#### [Exercise requirements]
In the listing, find every line that has the string "save" and copy it.

#### [Data listing]
• • • • •
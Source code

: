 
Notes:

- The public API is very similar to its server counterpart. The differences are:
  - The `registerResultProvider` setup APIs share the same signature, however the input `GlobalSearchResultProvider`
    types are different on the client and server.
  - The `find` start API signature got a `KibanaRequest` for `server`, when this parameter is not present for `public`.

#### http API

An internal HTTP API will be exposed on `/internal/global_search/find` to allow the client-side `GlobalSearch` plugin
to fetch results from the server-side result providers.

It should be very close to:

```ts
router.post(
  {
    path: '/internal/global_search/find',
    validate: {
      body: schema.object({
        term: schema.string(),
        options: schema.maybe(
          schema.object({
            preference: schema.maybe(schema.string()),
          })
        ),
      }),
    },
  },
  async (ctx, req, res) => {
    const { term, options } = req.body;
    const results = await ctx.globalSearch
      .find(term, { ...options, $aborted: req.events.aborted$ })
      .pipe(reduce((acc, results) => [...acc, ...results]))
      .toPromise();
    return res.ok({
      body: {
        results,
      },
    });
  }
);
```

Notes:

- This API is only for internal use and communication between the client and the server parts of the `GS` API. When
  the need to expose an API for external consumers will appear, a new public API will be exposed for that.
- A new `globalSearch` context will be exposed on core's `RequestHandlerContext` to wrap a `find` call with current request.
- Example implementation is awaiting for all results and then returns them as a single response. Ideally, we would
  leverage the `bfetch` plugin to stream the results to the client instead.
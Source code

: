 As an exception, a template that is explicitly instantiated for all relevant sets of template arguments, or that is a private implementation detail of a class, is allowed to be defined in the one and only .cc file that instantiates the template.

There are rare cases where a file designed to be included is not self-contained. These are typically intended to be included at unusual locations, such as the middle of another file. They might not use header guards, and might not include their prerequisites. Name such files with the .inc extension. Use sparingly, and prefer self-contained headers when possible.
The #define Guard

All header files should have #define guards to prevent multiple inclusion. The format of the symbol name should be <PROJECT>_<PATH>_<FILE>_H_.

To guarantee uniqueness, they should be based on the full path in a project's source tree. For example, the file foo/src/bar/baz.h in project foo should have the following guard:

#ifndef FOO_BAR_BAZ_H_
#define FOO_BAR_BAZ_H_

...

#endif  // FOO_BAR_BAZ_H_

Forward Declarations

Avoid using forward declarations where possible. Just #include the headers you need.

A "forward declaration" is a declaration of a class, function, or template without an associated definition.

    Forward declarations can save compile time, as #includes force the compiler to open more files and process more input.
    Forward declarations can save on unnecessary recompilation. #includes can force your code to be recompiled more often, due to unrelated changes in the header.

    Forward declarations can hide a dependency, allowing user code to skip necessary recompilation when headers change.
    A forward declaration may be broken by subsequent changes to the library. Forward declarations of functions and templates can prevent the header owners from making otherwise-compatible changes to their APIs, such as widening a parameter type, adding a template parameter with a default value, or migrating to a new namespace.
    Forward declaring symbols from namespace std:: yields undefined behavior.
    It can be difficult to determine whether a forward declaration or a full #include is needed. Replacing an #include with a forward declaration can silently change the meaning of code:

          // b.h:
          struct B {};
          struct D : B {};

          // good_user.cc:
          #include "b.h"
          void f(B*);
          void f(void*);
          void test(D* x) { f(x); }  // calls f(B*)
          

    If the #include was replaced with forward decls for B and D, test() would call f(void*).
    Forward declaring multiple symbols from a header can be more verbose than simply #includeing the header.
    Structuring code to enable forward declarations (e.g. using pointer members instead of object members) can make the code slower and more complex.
• • • • •
#### [Your solution]
    Forward declarations can save compile time, as #includes force the compiler to open more files and process more input.
    Forward declarations can save on unnecessary recompilation. #includes can force your code to be recompiled more often, due to unrelated changes in the header.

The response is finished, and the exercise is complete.